Search the data for "lstlisting" and copy every matching line.

Stored items:
......
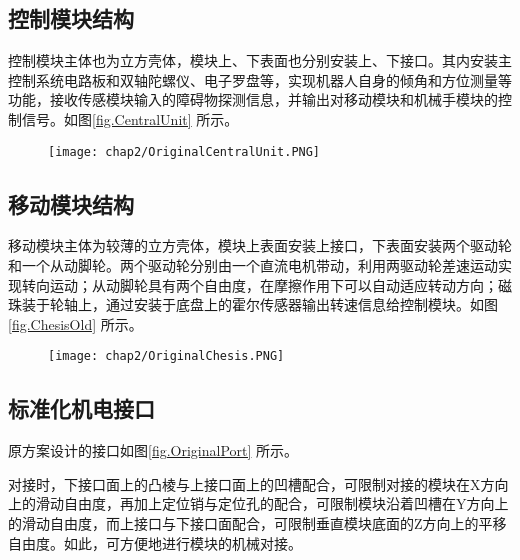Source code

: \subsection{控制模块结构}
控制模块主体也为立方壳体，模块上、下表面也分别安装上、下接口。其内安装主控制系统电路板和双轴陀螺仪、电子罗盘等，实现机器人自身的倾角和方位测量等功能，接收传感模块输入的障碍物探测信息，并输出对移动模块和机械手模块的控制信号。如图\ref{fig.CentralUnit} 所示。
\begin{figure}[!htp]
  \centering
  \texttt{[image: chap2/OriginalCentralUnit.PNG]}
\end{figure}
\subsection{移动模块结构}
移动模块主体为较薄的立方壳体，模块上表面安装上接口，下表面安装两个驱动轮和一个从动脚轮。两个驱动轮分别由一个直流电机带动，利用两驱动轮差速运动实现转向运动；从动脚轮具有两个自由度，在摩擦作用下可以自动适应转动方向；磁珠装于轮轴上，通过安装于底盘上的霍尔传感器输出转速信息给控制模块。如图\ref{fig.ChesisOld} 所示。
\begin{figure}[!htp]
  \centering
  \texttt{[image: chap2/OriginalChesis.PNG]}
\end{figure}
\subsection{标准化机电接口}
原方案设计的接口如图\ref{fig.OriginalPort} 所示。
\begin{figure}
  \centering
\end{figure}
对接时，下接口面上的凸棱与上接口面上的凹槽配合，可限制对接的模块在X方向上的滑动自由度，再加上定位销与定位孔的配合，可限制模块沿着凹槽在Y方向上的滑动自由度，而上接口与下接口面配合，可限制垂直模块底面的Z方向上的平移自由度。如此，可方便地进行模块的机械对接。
......
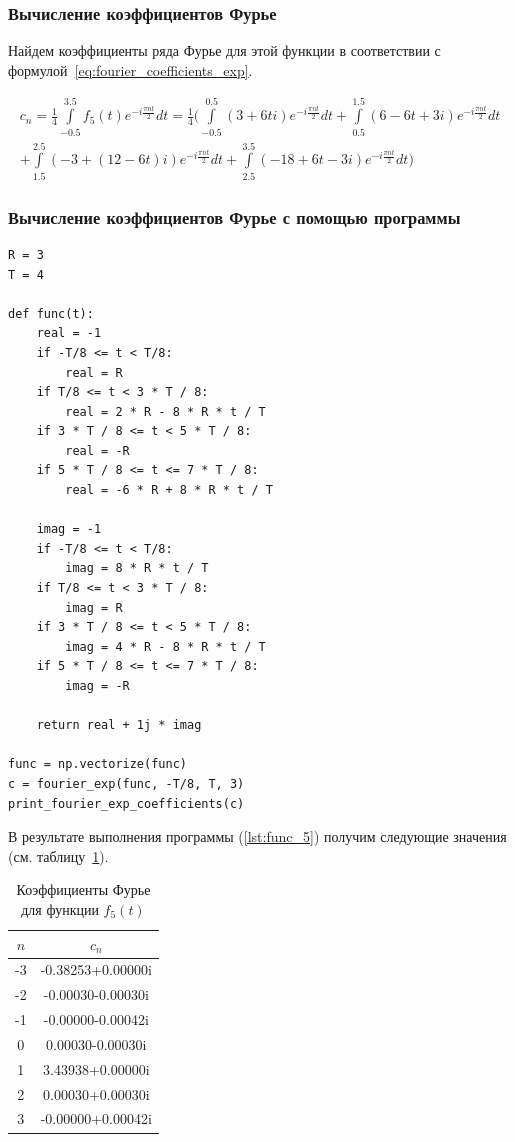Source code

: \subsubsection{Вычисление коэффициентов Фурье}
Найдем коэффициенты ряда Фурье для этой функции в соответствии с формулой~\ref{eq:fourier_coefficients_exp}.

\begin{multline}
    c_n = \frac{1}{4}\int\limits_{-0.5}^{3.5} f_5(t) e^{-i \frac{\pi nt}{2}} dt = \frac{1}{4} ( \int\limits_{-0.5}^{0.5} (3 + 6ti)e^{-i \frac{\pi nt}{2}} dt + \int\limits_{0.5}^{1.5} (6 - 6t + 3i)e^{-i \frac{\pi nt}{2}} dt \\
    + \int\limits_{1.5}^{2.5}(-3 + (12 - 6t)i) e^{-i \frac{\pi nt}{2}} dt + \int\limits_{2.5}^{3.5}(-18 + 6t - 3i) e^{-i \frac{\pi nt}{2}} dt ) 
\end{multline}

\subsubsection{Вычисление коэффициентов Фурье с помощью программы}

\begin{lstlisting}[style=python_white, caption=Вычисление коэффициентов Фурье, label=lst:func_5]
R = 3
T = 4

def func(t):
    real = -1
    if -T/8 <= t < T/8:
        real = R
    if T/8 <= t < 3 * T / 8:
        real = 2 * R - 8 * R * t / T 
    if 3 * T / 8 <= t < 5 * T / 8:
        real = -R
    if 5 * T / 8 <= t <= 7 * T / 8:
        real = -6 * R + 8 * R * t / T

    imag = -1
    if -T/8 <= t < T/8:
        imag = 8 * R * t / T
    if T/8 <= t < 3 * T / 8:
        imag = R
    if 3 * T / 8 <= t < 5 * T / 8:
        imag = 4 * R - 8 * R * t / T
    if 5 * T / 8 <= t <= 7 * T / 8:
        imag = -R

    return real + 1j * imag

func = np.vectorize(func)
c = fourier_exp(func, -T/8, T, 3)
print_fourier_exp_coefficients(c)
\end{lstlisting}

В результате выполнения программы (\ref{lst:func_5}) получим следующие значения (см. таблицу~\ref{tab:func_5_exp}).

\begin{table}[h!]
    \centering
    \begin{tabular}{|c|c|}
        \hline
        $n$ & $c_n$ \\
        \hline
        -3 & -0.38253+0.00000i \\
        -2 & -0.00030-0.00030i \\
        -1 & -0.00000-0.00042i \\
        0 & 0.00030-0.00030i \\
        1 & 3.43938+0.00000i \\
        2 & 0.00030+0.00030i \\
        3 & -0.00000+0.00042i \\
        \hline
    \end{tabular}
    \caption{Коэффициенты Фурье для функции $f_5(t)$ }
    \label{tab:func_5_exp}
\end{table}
......
OUTPUT:
\begin{lstlisting}[style=python_white, caption=Вычисление коэффициентов Фурье, label=lst:func_5]
\end{lstlisting}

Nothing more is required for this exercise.